El problema que yo veo en esto que sugiero es que para llevarlo a cabo se necesitan políticos con visión clara de futuro y no de aquellos que únicamente piensan en que suprimir una Universidad significaría una resta de votos. Porque, vamos a ver, ¿quién estaría dispuesto a suprimir la Universidad de su ciudad? Habrá que ver, pues, quién tiene el valor de poner el cascabel al gato.

4 comentarios:

Anónimo dijo...

Apreciado profesor:
Llevo tiempo sin participar en la agenda por no encontrar en ella el tema que me interesara sificientemente (ni tampoco el momento), pero la leo casi a diario. El tema de hoy me atrae por ser estudiante y porque es algo que debatimos frecuentemente en el campus. Hasta ahora no hemos dado con ninguna respuesta esclarecedora (usted parece tener una visión más nítida del asunto). En Teatinos lo que vemos es que cada vez hay menos alumnos y peor preparados.
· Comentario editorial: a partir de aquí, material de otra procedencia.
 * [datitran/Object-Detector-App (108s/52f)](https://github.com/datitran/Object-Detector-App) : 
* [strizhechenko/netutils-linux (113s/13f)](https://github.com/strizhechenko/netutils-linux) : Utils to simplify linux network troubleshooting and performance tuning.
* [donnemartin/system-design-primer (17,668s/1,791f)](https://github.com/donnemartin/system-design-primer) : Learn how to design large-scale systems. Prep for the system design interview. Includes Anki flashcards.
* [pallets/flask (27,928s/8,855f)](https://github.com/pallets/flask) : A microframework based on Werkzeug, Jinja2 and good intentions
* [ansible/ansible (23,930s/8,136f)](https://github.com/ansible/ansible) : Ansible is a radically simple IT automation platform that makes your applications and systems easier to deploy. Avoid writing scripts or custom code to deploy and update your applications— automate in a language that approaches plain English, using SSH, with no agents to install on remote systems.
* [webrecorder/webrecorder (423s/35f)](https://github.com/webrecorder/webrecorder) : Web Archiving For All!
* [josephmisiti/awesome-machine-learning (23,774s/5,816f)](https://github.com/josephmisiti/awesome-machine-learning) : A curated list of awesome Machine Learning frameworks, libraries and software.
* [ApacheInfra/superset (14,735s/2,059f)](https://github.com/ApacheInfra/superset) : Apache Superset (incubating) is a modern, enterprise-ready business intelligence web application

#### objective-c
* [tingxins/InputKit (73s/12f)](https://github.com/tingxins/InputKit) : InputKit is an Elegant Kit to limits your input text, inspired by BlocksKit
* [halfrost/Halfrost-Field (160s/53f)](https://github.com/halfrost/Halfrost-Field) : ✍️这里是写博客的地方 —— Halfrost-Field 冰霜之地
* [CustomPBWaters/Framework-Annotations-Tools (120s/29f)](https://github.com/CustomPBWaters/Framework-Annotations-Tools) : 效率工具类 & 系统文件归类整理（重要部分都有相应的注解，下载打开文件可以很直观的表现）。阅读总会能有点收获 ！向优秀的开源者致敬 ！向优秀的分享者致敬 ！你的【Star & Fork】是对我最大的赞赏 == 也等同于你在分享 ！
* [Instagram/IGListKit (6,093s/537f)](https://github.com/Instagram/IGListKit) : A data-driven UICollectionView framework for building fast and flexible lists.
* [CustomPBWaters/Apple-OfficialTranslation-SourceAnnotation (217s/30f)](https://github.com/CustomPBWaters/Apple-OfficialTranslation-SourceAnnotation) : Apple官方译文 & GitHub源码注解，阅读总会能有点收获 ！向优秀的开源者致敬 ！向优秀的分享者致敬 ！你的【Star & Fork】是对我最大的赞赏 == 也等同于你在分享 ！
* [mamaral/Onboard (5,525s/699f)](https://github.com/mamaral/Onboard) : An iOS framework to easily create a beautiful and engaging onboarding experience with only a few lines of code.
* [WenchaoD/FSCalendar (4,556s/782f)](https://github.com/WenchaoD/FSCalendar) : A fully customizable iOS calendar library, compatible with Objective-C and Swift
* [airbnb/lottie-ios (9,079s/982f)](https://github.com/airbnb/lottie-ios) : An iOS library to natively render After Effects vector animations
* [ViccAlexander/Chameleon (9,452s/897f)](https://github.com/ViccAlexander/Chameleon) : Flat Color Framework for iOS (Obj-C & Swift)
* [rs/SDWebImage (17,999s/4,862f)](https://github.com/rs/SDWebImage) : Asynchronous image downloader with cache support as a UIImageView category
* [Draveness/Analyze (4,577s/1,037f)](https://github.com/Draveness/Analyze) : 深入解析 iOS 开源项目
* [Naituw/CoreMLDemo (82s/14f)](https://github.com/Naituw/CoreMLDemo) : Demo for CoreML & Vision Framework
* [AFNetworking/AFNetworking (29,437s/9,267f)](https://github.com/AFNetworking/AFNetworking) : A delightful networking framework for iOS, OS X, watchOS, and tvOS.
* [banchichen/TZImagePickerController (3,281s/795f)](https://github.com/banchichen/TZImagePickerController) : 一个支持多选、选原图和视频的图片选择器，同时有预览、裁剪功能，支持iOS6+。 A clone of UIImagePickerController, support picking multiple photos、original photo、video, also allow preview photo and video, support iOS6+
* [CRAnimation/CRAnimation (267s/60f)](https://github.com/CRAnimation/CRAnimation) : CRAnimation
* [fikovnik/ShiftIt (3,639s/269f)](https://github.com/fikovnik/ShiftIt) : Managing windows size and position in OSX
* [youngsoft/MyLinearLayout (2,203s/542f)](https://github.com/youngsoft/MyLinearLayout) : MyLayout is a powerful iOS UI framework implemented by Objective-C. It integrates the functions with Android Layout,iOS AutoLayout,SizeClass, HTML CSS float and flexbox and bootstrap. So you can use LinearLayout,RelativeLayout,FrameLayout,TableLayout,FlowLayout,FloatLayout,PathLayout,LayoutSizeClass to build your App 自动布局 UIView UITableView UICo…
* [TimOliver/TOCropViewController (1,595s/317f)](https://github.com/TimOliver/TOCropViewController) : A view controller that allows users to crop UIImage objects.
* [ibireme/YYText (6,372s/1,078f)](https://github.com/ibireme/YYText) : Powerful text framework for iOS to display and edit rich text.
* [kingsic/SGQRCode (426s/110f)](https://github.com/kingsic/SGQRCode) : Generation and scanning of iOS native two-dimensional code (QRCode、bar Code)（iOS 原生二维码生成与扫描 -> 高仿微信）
Algunos profesores nos comentan que el sistema educativo de la ESO genera más alumnos tirados y aparcados en la cuneta de lo que se había previsto en los años del diseño de la LOGSE. El sistema no funciona y genera un fracaso escolar clamoroso que hunde más aún a los adolescentes (salen masivamente sin título y muy indisciplinados para el mundo laboral), todo lo cual ya lo está pagando la sociedad española.
En la época a la que usted se refiere, treinta años atrás, el sistema, nos dicen los profesores, era muy diferente al de ahora y existía ilusión por los estudios y una profesión digna para los docentes. En consecuencia se generaba un aluvión de estudiantes a las universidades, proliferación de las mismas, muchos títulos universitarios y, en contra partida, faltaba mano de obra profesional (electricistas, fontaneros, etc.).
Mi pregunta al respecto es qué ha ocurrido para llegar de esa ya lejana situación a esta otra en la que estamos donde no hay ni siquiera ilusión por los estudios y el trabajo. ¿Cuánto durará esto?
Por otro lado, ya sabe que me gusta mucho todo lo relacionado con el estilo y hoy encuentro en la frase "En muchas ocasiones esta repetición de titulaciones se da en lugares distanciados entre sí por muy pocos kilómetros", me parece más acertada escribirla más o menos así: "En muchas ocasiones esta repetición de titulaciones se da entre ciudades próximas (o muy próximas)".
Nada más por ahora, salvo el hecho de que el tema de hoy da para mucho y deberíamos volver a él.
Mari Paz.

Anónimo dijo...

En la dirección que adjunto se escribe un punto de vista interesante que Félix de Azúa sugiere en relación a la universidad española actual, algo más a tener en cuenta en relación a lo de hoy. http://blogs.elboomeran.com/azua/
AV

Rocío S. dijo...

Querido compañero:
Te corrijo: son 9 las universidades andaluzas, no 8. En Sevilla hay dos distintas, ambas públicas: la Universidad de Sevilla y la Universidad Pablo de Olavide.
Estoy totalmente de acuerdo con tu opinión sobre el tema de hoy.
Y precisamente hay que romper una lanza en favor de la LOGSE, tan criticada desde todos los ámbitos, en el sentido de que ha logrado una formación profesional de calidad y con un rápido y exitoso acceso del alumnado al mercado laboral.
Esperemos que la reforma de la Universidad traiga consigo una enseñanza de calidad y con el nivel de formación que tales titulaciones merecen, aunque para ello habría que empezar por "reformar" el cuerpo de profesores universitarios y el sistema de acceso de los mismos.
Claro que hay menos alumnos universitarios: es insostenible un país en el que existan 10 ingenieros por cada técnico.
Lo importante es que todo el mundo, independientemente de su condición social, tenga acceso a la Universidad, no que todo el mundo tenga que estudiar una carrera.

Anónimo dijo...

Para Rocío:
"La LOGSE no ha dejado entera ni una sola lanza que se pueda romper por algo".